SOURCE DATA:

☆ ☆ ☆ ☆

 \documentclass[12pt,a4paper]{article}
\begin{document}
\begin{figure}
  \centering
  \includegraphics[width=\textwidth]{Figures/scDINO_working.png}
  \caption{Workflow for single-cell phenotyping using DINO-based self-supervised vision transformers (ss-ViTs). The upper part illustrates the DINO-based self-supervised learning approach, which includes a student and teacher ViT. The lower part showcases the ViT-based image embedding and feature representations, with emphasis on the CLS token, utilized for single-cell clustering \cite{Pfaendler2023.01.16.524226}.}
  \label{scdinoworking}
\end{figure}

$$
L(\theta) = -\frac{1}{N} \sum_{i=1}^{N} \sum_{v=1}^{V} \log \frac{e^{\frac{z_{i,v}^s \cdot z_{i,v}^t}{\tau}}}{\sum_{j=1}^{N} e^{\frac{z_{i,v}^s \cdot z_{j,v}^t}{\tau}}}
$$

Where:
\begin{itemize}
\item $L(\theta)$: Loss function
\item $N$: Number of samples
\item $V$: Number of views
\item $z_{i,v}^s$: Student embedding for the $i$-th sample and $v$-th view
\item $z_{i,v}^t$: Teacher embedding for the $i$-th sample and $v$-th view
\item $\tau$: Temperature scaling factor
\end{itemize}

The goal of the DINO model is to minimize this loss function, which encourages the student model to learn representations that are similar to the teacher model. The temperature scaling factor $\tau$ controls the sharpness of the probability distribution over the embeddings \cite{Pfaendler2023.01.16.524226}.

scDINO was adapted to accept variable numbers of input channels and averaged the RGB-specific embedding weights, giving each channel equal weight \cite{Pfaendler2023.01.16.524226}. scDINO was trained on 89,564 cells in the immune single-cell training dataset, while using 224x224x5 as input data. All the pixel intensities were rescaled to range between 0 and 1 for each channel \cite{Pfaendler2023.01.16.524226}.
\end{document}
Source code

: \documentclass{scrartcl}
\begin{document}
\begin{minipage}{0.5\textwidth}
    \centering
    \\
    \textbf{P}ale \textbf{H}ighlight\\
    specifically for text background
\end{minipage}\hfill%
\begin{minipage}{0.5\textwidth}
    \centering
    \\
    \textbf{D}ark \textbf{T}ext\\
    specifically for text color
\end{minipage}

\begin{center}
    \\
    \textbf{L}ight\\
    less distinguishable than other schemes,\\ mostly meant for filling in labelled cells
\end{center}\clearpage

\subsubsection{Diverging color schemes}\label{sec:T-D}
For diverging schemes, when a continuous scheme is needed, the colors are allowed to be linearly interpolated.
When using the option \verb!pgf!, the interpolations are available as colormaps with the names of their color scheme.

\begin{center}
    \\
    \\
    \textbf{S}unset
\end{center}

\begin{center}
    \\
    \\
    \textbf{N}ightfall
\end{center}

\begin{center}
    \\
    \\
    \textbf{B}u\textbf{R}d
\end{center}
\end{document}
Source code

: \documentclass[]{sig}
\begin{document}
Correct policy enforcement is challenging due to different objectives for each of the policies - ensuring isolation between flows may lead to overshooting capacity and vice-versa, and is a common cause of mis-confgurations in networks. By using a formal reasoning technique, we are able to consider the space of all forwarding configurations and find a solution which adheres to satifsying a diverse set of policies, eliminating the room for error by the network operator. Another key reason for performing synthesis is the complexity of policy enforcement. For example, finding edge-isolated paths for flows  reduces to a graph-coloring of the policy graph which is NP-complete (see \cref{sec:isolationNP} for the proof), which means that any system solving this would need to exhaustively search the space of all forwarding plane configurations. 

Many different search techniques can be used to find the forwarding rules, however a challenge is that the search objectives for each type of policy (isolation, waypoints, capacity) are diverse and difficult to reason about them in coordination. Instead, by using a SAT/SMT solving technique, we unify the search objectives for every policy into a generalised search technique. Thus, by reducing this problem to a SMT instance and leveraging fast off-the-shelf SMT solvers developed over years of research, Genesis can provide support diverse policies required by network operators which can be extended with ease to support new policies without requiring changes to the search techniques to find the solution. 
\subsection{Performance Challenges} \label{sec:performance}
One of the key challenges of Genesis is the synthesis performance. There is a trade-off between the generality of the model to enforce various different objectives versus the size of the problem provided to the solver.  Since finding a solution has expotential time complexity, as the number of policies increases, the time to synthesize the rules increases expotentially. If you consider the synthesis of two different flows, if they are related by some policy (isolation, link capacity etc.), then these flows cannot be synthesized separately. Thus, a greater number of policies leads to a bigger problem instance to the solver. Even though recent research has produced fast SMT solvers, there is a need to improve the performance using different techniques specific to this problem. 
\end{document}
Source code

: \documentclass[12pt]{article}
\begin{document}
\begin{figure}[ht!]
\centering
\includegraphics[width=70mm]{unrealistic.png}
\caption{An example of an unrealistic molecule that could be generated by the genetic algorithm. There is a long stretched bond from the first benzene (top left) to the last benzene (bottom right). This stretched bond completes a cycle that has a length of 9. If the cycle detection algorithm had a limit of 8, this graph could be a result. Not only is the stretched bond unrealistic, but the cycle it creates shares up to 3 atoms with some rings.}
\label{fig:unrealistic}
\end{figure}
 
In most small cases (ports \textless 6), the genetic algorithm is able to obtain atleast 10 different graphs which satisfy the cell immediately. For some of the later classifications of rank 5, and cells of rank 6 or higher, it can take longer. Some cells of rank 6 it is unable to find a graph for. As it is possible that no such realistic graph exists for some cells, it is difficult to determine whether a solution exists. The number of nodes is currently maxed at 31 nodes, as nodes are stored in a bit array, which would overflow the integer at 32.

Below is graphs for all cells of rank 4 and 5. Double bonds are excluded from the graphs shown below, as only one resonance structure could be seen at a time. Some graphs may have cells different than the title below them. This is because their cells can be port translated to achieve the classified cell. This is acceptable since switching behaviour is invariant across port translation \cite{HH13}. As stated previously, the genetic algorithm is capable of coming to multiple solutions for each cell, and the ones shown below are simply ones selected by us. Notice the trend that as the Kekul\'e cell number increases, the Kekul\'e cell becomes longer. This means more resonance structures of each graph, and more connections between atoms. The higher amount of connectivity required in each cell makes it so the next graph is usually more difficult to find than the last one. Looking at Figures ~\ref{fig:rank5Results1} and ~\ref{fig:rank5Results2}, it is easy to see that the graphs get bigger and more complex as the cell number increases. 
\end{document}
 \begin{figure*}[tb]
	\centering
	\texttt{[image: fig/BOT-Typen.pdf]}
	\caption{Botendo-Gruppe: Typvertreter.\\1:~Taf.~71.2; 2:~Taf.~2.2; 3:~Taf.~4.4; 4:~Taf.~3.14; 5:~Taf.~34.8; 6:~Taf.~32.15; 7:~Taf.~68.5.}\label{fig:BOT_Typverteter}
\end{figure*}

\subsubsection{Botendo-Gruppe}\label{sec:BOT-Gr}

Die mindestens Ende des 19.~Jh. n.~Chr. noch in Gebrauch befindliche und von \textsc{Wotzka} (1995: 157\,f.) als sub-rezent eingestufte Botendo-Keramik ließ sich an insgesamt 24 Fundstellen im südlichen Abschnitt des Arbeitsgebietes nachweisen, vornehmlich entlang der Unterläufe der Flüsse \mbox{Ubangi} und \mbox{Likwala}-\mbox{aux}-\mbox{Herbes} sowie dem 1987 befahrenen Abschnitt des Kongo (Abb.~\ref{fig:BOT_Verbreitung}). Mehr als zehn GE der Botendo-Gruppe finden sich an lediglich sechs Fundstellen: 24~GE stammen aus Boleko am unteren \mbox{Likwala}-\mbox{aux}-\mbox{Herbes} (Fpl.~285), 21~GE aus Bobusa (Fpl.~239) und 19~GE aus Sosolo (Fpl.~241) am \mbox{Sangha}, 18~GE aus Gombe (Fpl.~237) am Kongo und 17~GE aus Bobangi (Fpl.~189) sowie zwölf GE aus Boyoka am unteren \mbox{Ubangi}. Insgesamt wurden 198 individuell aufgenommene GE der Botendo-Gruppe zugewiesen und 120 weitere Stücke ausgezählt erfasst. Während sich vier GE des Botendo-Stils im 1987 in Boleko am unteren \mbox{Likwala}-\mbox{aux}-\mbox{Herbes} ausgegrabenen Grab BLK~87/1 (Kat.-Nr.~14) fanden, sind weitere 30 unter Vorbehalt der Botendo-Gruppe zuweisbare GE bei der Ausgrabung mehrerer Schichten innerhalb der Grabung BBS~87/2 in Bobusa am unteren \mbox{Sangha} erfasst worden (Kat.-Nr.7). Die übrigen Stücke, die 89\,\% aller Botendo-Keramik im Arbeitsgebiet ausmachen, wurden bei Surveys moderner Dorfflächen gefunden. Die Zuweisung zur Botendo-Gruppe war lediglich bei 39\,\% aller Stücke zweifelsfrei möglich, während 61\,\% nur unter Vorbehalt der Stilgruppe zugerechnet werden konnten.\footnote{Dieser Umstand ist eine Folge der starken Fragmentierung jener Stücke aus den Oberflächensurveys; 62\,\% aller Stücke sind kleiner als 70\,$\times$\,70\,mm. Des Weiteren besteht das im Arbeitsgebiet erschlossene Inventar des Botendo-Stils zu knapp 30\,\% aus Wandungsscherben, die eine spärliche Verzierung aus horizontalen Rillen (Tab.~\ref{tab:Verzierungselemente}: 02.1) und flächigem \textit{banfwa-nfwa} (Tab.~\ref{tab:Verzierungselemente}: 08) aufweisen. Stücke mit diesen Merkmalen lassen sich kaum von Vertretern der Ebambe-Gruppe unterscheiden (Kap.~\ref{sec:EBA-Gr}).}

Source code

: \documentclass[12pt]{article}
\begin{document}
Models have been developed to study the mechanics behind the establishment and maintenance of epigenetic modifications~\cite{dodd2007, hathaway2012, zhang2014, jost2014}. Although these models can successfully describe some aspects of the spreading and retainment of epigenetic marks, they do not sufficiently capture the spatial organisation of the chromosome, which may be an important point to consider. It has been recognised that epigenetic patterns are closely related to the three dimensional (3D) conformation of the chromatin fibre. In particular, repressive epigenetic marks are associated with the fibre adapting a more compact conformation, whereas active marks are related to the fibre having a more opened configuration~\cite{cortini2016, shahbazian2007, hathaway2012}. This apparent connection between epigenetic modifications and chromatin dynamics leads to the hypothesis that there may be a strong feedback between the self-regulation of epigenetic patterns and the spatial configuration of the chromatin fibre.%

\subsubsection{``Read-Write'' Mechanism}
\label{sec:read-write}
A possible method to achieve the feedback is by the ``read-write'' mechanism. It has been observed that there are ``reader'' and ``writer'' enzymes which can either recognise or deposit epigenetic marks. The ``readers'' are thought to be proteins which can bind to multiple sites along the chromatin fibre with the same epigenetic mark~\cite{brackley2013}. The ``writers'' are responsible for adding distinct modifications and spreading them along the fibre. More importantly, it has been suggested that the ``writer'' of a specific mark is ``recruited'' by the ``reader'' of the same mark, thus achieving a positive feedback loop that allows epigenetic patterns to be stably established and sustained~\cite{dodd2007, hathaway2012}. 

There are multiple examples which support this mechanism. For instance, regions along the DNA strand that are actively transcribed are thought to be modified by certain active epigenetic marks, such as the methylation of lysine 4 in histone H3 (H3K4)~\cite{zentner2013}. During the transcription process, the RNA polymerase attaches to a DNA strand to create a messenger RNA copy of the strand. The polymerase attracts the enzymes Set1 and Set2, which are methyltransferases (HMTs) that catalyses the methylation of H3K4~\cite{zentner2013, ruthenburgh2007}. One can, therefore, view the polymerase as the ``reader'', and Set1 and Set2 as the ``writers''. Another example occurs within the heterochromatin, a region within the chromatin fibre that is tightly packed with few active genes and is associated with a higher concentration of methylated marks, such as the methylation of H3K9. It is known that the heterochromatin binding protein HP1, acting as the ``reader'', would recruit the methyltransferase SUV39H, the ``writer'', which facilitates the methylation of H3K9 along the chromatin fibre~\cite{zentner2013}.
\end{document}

☆ ☆ ☆ ☆

TO DO:
Would you please give the number of lines in this material containing the string "subsubsection", with no further text?

ANSWER SPACE:
3